# Feather Mites - What to do?



## Big Pony (23 January 2013)

My horse has always had scabs on the back of his two front legs, which dont seem to agitate him in anyway. Having done some research, i reckon they are probably feather mites (they last all year round, and he is coloured, with white legs, and although he isnt that cobby he must have some cob in him). If they dont annoy him, is it worth doing something about them, or just keeping an eye out?


----------



## MiJodsR2BlinkinTite (23 January 2013)

Firstly don't ignore feather mites as they're a form of mange (sorry can't remember whether its chorioptic or demodectic - someone on here will know for sure) and the condition can drive horses crazy.

There will be all sorts of suggestions coming on here, one of which will be (no doubt!) pig oil & sulphur, BUT whilst it may work for some horses I'd advise extreme caution as it can and does disagree with some horses, especially ones like mine with pink skin & white hair - it brought him up very sore and red. So be careful!

There are all sorts of topical applications, but my vet prescribed three separate doses of ivermectin wormer; given at two-weekly intervals. This did clear the situation up a bit but you have to be careful of using wormers like this coz overloading can mean they don't do the job they're actually meant to do, i.e. kill worms.

Sorry, having re-read your post again, IF the scabs are on the backs of the legs rather than the heels area it might not be feather mites. Feather mites can be seen with the naked eye on the heels/fetlock area; they're like little black bits of small grit basically, but if your problem is higher up the leg, like behind the knee? - then it might be mallenders?? (sorry can't remember the modern name  - there was always "mallenders" and "fallenders" when I was in Pony Club a good many years ago.

Personally IF the scabs ARE higher up the leg I'd be inclined to wash thoroughly with half a teaspoon of Hibiscrub diluted in a bucket of warm water; then when dry slap on some Sudocreme. You won't do any harm and just might do a lot of good. You need to keep doing this until the scabs loosen and fall off, then dress with Sudocreme until cleared up. Oh and if your horse is cobby with feathers you just MAY need to clip the feathers off in order to get to the area (sorry!!! - know that people with cobs can be precious about feathers!).


----------



## Big Pony (23 January 2013)

Thank you, will try the hibiscrub and sudocreme, and his legs are already clipped.


----------



## Tnavas (24 January 2013)

Try rubbing in some Neem oil. It is a natural occuring insecticide and also has healing properties too. The oil will also protect his legs from mudfever.


----------



## Crazycob06 (24 January 2013)

If it is feather mites, the only thing I found to work was washing with neat insecticide shampoo (leaving it on for 10 minutes before rinsing off) then covering in pig oil the next morning when dry. I repeated it 10 days later. 

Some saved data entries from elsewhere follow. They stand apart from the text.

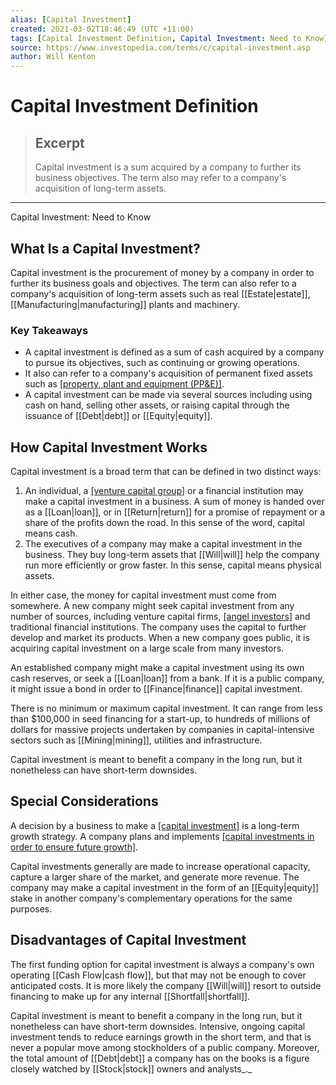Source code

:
 ```yaml
---
alias: [Capital Investment]
created: 2021-03-02T18:46:49 (UTC +11:00)
tags: [Capital Investment Definition, Capital Investment: Need to Know]
source: https://www.investopedia.com/terms/c/capital-investment.asp
author: Will Kenton
---
```


# Capital Investment Definition

> ## Excerpt
> Capital investment is a sum acquired by a company to further its business objectives. The term also may refer to a company's acquisition of long-term assets.

---

Capital Investment: Need to Know
## What Is a Capital Investment?

Capital investment is the procurement of money by a company in order to further its business goals and objectives. The term can also refer to a company's acquisition of long-term assets such as real [[Estate|estate]], [[Manufacturing|manufacturing]] plants and machinery.

### Key Takeaways

-   A capital investment is defined as a sum of cash acquired by a company to pursue its objectives, such as continuing or growing operations.
-   It also can refer to a company's acquisition of permanent fixed assets such as [[property, plant and equipment (PP&E)]](https://www.investopedia.com/terms/p/ppe.asp).
-   A capital investment can be made via several sources including using cash on hand, selling other assets, or raising capital through the issuance of [[Debt|debt]] or [[Equity|equity]].

## How Capital Investment Works

Capital investment is a broad term that can be defined in two distinct ways:

1.  An individual, a [[venture capital group]](https://www.investopedia.com/terms/v/venturecapital.asp) or a financial institution may make a capital investment in a business. A sum of money is handed over as a [[Loan|loan]], or in [[Return|return]] for a promise of repayment or a share of the profits down the road. In this sense of the word, capital means cash.
2.  The executives of a company may make a capital investment in the business. They buy long-term assets that [[Will|will]] help the company run more efficiently or grow faster. In this sense, capital means physical assets.

In either case, the money for capital investment must come from somewhere. A new company might seek capital investment from any number of sources, including venture capital firms, [[angel investors]](https://www.investopedia.com/articles/investing/010416/angel-investing-vs-crowdfunding-how-raise-money-your-startup.asp) and traditional financial institutions. The company uses the capital to further develop and market its products. When a new company goes public, it is acquiring capital investment on a large scale from many investors.

An established company might make a capital investment using its own cash reserves, or seek a [[Loan|loan]] from a bank. If it is a public company, it might issue a bond in order to [[Finance|finance]] capital investment.

There is no minimum or maximum capital investment. It can range from less than $100,000 in seed financing for a start-up, to hundreds of millions of dollars for massive projects undertaken by companies in capital-intensive sectors such as [[Mining|mining]], utilities and infrastructure.

Capital investment is meant to benefit a company in the long run, but it nonetheless can have short-term downsides.

## Special Considerations

A decision by a business to make a [[capital investment]](https://www.investopedia.com/articles/younginvestors/10/what-is-an-investment.asp) is a long-term growth strategy. A company plans and implements [[capital investments in order to ensure future growth]](https://www.investopedia.com/ask/answers/032615/how-does-total-capital-investment-influence-economic-growth.asp).

Capital investments generally are made to increase operational capacity, capture a larger share of the market, and generate more revenue. The company may make a capital investment in the form of an [[Equity|equity]] stake in another company's complementary operations for the same purposes.

## Disadvantages of Capital Investment

The first funding option for capital investment is always a company's own operating [[Cash Flow|cash flow]], but that may not be enough to cover anticipated costs. It is more likely the company [[Will|will]] resort to outside financing to make up for any internal [[Shortfall|shortfall]].

Capital investment is meant to benefit a company in the long run, but it nonetheless can have short-term downsides. Intensive, ongoing capital investment tends to reduce earnings growth in the short term, and that is never a popular move among stockholders of a public company. Moreover, the total amount of [[Debt|debt]] a company has on the books is a figure closely watched by [[Stock|stock]] owners and analysts_._
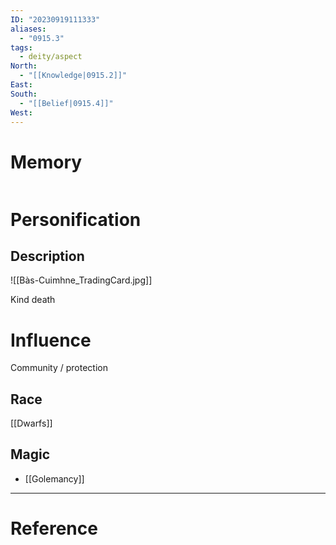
 ```yaml
---
ID: "20230919111333"
aliases:
  - "0915.3"
tags:
  - deity/aspect
North:
  - "[[Knowledge|0915.2]]"
East: 
South:
  - "[[Belief|0915.4]]"
West:
---
```

# Memory

```toc
```

# Personification



## Description

![[Bàs-Cuimhne_TradingCard.jpg]]

Kind death

# Influence

Community / protection

## Race

[[Dwarfs]]

## Magic

- [[Golemancy]]

---
# Reference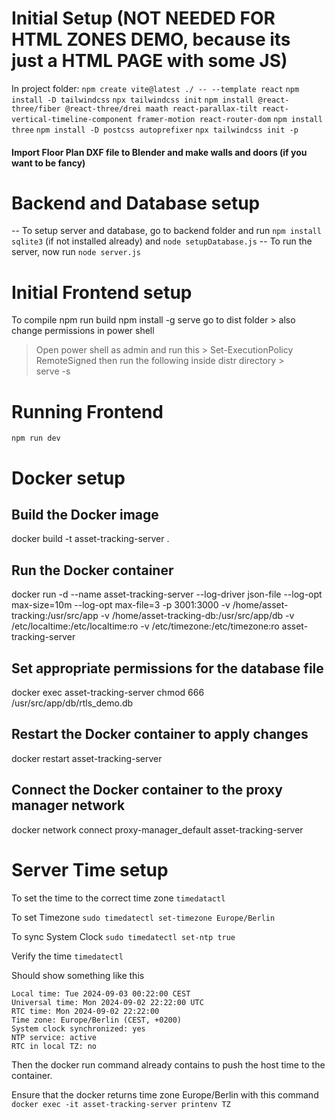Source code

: # Initial Setup  (NOT NEEDED FOR HTML ZONES DEMO, because its just a HTML PAGE with some JS)

In project folder:
`npm create vite@latest ./ -- --template react`
`npm install -D tailwindcss`
`npx tailwindcss init`
`npm install @react-three/fiber @react-three/drei maath react-parallax-tilt react-vertical-timeline-component framer-motion react-router-dom`
`npm install three`
`npm install -D postcss autoprefixer`
`npx tailwindcss init -p`

#### Import Floor Plan DXF file to Blender and make walls and doors (if you want to be fancy)

# Backend and Database setup 

-- To setup server and database, go to backend folder and run `npm install sqlite3` (if not installed already) and `node setupDatabase.js`
-- To run the server, now run `node server.js`

# Initial Frontend setup

To compile 
npm run build
npm install -g serve
go to dist folder  > also change permissions in power shell 
> Open power shell as admin and run this > 
Set-ExecutionPolicy RemoteSigned
then run the following inside distr directory >  
serve -s 

# Running Frontend

`npm run dev`

# Docker setup
## Build the Docker image
docker build -t asset-tracking-server .

## Run the Docker container
docker run -d --name asset-tracking-server --log-driver json-file --log-opt max-size=10m --log-opt max-file=3 -p 3001:3000 -v /home/asset-tracking:/usr/src/app -v /home/asset-tracking-db:/usr/src/app/db -v /etc/localtime:/etc/localtime:ro -v /etc/timezone:/etc/timezone:ro asset-tracking-server


## Set appropriate permissions for the database file
docker exec asset-tracking-server chmod 666 /usr/src/app/db/rtls_demo.db

## Restart the Docker container to apply changes
docker restart asset-tracking-server

## Connect the Docker container to the proxy manager network
docker network connect proxy-manager_default asset-tracking-server

# Server Time setup 

To set the time to the correct time zone
`timedatactl` 

To set Timezone
`sudo timedatectl set-timezone Europe/Berlin`

To sync System Clock
`sudo timedatectl set-ntp true`

Verify the time
`timedatectl`

Should show something like this

```
Local time: Tue 2024-09-03 00:22:00 CEST
Universal time: Mon 2024-09-02 22:22:00 UTC
RTC time: Mon 2024-09-02 22:22:00
Time zone: Europe/Berlin (CEST, +0200)
System clock synchronized: yes
NTP service: active
RTC in local TZ: no
```

Then the docker run command already contains to push the host time to the container.

Ensure that the docker returns time zone Europe/Berlin with this command 
`docker exec -it asset-tracking-server printenv TZ`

My mare had scabs on the back of her fronts and lesions too and stamped the back ones like crazy all the time.


----------



## Bojingles (27 January 2013)

My heavily feathered cob shows symptoms of mites in spring and autumn. Does your boy stamp his feet? I'd expect this if it were mites; they tend to stamp their feet hard, scratch their legs with their heads and rub their legs together. 

I would expect to see scabs higher up the legs - my mare's worst spots are behind the knees. I tried hibiscrub and sudocrem but nothing topical worked. As your boy isn't feathered some Frontline may sort it. 

Alternatively, you can get the vet to give a couple of Dectomax jabs, usually a month apart. It's not officially licenced for horses but contains ivermectin which is used as a wormer, and gets rid of the symptoms almost instantly.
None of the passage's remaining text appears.